[ad_1]
Hulk, Iron Man et de nombreux autres super héros sont désormais orphelins. Le scénariste et éditeur de comics américain Stan Lee est mort le lundi 12 novembre, dans une clinique de Los Angeles, selon les déclarations d’un avocat de la famille à l’agence AP, confirmant une information du site TMZ. Stan Lee avait 95 ans.
Sa signature et son visage souriant, lunettes d’aviateur chaussées au-dessus de son épaisse moustache, sont à tout jamais liés à l’aventure économique et artistique de Marvel Comics, le géant de l’édition de pulps et bandes dessinées américaines. Filou opportuniste pour ses détracteurs, génie goguenard pour d’autres, Stan Lee pouvait revendiquer des droits de paternité sur une importante partie des 5 000 héros du catalogue Marvel.
Avec les dessinateurs Jack Kirby ou encore Steve Ditko, « Stan The Man », comme il se faisait parfois appeler, a créé de façon industrielle une pléiade de super-héros. Il est aussi reconnu pour avoir fait de la bande dessinée américaine un registre artistique pas seulement réservé aux plus jeunes. « Je ne rêvais pas de faire des comics étant enfant. Je voulais être acteur. Mon premier héros était Errol Flynn », affirmait Stan Lee aux prémices du documentaire entièrement à sa gloire With Great Power : The Stan Lee Story, sorti en 2010.
Affaibli depuis quelques années et ébranlé par la mort de sa femme Joan, au seuil de leur soixante-dix ans de mariage en juillet 2017, la star de Marvel continuait d’apparaître régulièrement en public.
Homme à tout faire
Né le 28 décembre 1922 à New York dans une famille d’immigrés juifs roumains, Stanley Martin Lieber de son vrai nom grandit dans le quartier de Washington Heights durant la Grande dépression.
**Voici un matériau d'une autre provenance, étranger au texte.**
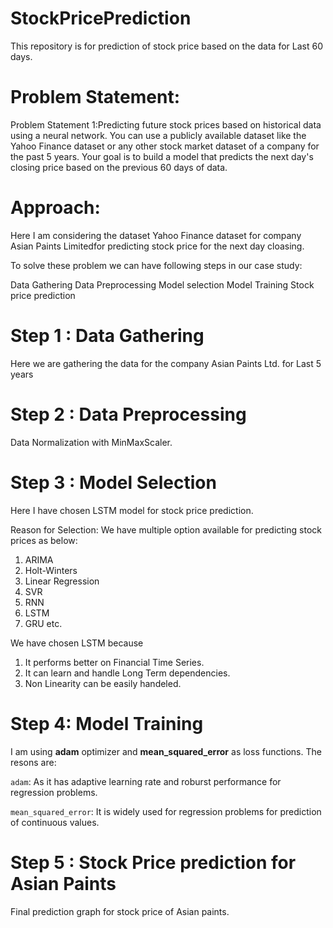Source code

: # StockPricePrediction
This repository is for prediction of stock price based on the data for Last 60 days. 

# Problem Statement:
Problem Statement 1:Predicting future stock prices based on historical data using a neural network. You can use a publicly available dataset like the Yahoo Finance dataset or any other stock market dataset of a company for the past 5 years. Your goal is to build a model that predicts the next day's closing price based on the previous 60 days of data.

# Approach:
Here I am considering the dataset Yahoo Finance dataset for company Asian Paints Limitedfor predicting stock price for the next day cloasing.

To solve these problem we can have following steps in our case study:

Data Gathering
Data Preprocessing
Model selection
Model Training
Stock price prediction

# Step 1 : Data Gathering 
Here we are gathering the data for the company Asian Paints Ltd. for Last 5 years

# Step 2 : Data Preprocessing
Data Normalization with MinMaxScaler.

# Step 3 : Model Selection
Here I have chosen LSTM model for stock price prediction.

Reason for Selection: We have multiple option available for predicting stock prices as below:

1. ARIMA
2. Holt-Winters
3. Linear Regression
4. SVR
5. RNN
6. LSTM
7. GRU etc.
   
We have chosen LSTM because

1. It performs better on Financial Time Series.
2. It can learn and handle Long Term dependencies.
3. Non Linearity can be easily handeled.

# Step 4: Model Training
I am using **adam** optimizer and **mean_squared_error** as loss functions. The resons are:

`adam`: As it has adaptive learning rate and roburst performance for regression problems.

`mean_squared_error`: It is widely used for regression problems for prediction of continuous values.

# Step 5 : Stock Price prediction for Asian Paints
Final prediction graph for stock price of Asian paints.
D’origine très modeste, le jeune Lieber enchaîne les petits boulots à côté de ses études à la DeWitt Clinton High School, une université du Bronx, pour aider le foyer.
Avec l’appui de son oncle Robbie Solomon, Lee postule chez Timely, un éditeur de « pulps », des magazines de fiction bon marché, puis de « comic books », qui deviendra Marvel Comics au début des années 1960. Martin Goodman, son patron, n’est autre qu’un cousin par alliance de Stanley. Il l’embauche en 1940 comme badistant et homme à tout faire. Il n’a pas encore 18 ans. Bavard et persévérant, le jeune Stanley se retrouve vite dans le giron de Joe Simon et Jack Kirby, les dessinateurs vedettes de Timely. Lieber porte les cafés, amène les sandwichs, mais déjà gomme ou relit les planches.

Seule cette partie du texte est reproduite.